Przedstawiciele firmy MOWI nie chcieli spotkać się z Solidarnością. "To lekceważenie. My tego tak nie zostawimy!"
Przedstawiciele Solidarności podjęli próbę wręczenia pisma skierowanego do członka Zarządu MOWI Sławomira Stochniałka oraz prezesa zarządu MOWI Europe Johna Paula Mcginleya. Niestety, przedstawiciele spółki nie spotkali się ze związkowcami. Ostatecznie pismo zostało doręczone przez naszego kolegę z "Tygodnika Solidarność".
– Tak wygląda dialog w firmie MOWI. Firma transnarodowa z kapitałem norweskim zabrania przedstawicielom związków zawodowych złożyć stosowne pisma. To jest lekceważenie i my tego tak nie zostawimy.
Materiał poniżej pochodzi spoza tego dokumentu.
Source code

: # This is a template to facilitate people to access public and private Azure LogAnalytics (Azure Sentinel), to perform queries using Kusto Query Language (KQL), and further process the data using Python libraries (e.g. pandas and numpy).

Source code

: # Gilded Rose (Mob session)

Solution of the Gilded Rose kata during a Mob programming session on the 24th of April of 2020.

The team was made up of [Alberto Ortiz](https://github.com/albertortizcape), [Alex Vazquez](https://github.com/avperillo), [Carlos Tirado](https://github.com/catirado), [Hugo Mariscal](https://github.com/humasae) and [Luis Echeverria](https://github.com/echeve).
O całej sprawie zostaną poinformowane związki zawodowe w Norwegii w branży spożywczej, uruchomimy również nasze struktury europejskie EFAT z siedzibą w Brukseli i światowe struktury branży spożywczej w Genewie. To karygodne, że firma MOWI boi się spotkać z przedstawicielami pracowników! – mówił do zgromadzonych przewodniczący Zbigniew Sikorski.
Pismo do Zarządu MOWI
Pismo do władz firmy zawiera deklarację Krajowej Sekcji Przemysłu Mleczarskiego, Spirytusowego i Koncentratów Spożywczych o woli wsparcia dialogu pomiędzy Pracodawcą a Komisją Zakładową NSZZ "S" w MOWI.
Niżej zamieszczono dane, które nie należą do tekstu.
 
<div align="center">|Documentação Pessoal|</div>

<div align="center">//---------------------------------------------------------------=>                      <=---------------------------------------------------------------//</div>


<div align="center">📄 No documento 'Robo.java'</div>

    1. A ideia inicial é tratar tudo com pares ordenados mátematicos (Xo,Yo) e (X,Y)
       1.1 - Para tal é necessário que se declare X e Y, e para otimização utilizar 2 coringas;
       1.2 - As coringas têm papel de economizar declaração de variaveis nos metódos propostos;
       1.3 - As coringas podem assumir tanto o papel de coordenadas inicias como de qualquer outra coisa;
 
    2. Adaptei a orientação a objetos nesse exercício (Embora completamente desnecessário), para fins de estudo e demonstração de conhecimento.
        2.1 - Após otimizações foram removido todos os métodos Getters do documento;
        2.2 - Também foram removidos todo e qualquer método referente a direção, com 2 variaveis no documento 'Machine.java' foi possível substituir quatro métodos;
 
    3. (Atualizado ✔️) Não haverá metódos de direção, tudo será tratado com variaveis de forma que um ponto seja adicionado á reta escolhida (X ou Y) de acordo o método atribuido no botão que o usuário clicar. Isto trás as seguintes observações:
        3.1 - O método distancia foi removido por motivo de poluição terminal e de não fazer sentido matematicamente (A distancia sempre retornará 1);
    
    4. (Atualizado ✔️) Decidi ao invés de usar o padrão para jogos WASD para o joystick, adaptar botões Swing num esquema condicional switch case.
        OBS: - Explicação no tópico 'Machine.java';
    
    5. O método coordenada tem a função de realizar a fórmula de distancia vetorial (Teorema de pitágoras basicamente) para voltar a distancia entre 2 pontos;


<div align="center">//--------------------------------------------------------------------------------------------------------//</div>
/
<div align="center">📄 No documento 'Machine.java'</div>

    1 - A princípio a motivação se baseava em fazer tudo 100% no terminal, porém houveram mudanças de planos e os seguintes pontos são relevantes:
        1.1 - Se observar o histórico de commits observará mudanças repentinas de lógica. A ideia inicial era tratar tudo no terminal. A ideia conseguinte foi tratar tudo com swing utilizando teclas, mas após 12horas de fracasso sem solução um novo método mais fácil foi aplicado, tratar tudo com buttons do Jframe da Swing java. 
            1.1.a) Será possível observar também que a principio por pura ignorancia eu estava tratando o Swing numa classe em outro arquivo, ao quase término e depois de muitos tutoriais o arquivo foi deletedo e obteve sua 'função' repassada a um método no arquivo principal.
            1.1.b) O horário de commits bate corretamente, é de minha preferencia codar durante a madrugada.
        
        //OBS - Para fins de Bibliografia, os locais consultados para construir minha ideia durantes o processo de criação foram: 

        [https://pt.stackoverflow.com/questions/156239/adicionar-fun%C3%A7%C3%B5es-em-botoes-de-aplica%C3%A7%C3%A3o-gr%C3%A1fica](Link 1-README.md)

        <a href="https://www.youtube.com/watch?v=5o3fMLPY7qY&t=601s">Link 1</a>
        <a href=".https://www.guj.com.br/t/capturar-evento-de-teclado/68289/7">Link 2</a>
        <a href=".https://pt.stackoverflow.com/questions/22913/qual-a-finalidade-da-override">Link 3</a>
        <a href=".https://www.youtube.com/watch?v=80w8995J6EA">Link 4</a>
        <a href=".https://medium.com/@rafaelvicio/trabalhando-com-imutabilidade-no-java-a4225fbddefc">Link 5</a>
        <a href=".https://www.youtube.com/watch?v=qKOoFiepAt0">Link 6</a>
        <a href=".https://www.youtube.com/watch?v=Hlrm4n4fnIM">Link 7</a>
"Nasze włączenie się ma na celu poprawę jakości dialogu pomiędzy Stronami, co w efekcie powinno doprowadzić do uniknięcia nieporozumień i stworzenia płaszczyzny relacji umożliwiającej efektywne rozwiązywanie problemów, które w innym przypadku będą prowadziły do napięć, eskalacji wrogości oraz będą rzutowały na efektywność pracy" – czytamy w piśmie.
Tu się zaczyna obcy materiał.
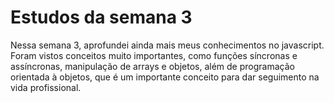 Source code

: # Estudos da semana 3

Nessa semana 3, aprofundei ainda mais meus conhecimentos no javascript. Foram vistos conceitos muito importantes, como funções síncronas e assíncronas, manipulação de arrays e objetos, além de programação orientada à objetos, que é um importante conceito para dar seguimento na vida profissional. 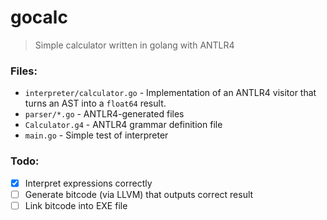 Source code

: # gocalc
> Simple calculator written in golang with ANTLR4
### Files:
+ `interpreter/calculator.go` - Implementation of an ANTLR4 visitor that turns an AST into a `float64` result.  
+ `parser/*.go` - ANTLR4-generated files  
+ `Calculator.g4` - ANTLR4 grammar definition file  
+ `main.go` - Simple test of interpreter  

### Todo:
- [x] Interpret expressions correctly
- [ ] Generate bitcode (via LLVM) that outputs correct result
- [ ] Link bitcode into EXE file
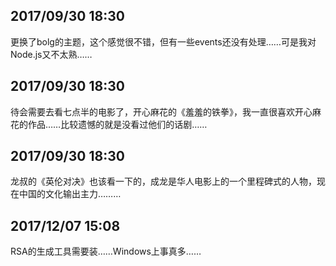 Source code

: ## 2017/09/30 18:30

更换了bolg的主题，这个感觉很不错，但有一些events还没有处理……可是我对Node.js又不太熟……

## 2017/09/30 18:30

待会需要去看七点半的电影了，开心麻花的《羞羞的铁拳》，我一直很喜欢开心麻花的作品……比较遗憾的就是没看过他们的话剧……

## 2017/09/30 18:30

龙叔的《英伦对决》也该看一下的，成龙是华人电影上的一个里程碑式的人物，现在中国的文化输出主力………

## 2017/12/07 15:08

RSA的生成工具需要装……Windows上事真多……
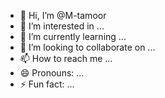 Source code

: - 👋 Hi, I’m @M-tamoor
- 👀 I’m interested in ...
- 🌱 I’m currently learning ...
- 💞️ I’m looking to collaborate on ...
- 📫 How to reach me ...
- 😄 Pronouns: ...
- ⚡ Fun fact: ...

<!---
M-tamoor/M-tamoor is a ✨ special ✨ repository because its `README.md` (this file) appears on your GitHub profile.
You can click the Preview link to take a look at your changes.
--->
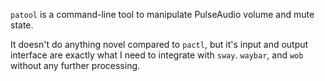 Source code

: `patool` is a command-line tool to manipulate PulseAudio volume and mute state.

It doesn't do anything novel compared to `pactl`, but it's input and output interface are exactly what I need to integrate with `sway`. `waybar`, and `wob` without any further processing.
"Pomagaliśmy już Grupie MOWI w rozwiązywaniu problemów ze stiffeningiem, pomożemy w realizacji polityki sustainbility, a w szczególności w osiąganiu deklarowanych przez Grupę celów w Kodeksie Postępowania MOWI" – dodali.
Brak dialogu z pracownikami
Przypomnijmy, że w grudniu pracownicy zakładu MOWI w Duninowie musieli odbierać swoje paczki świąteczne przed siedzibą firmy. Pracodawca nie zgodził się na przeprowadzenie akcji socjalnej w budynku zakładu.
Związkowcy skarżyli się również, że władze firmy umieściły siedzibę Komisji Zakładowej NSZZ "S" w baraku bez wody i kanalizacji.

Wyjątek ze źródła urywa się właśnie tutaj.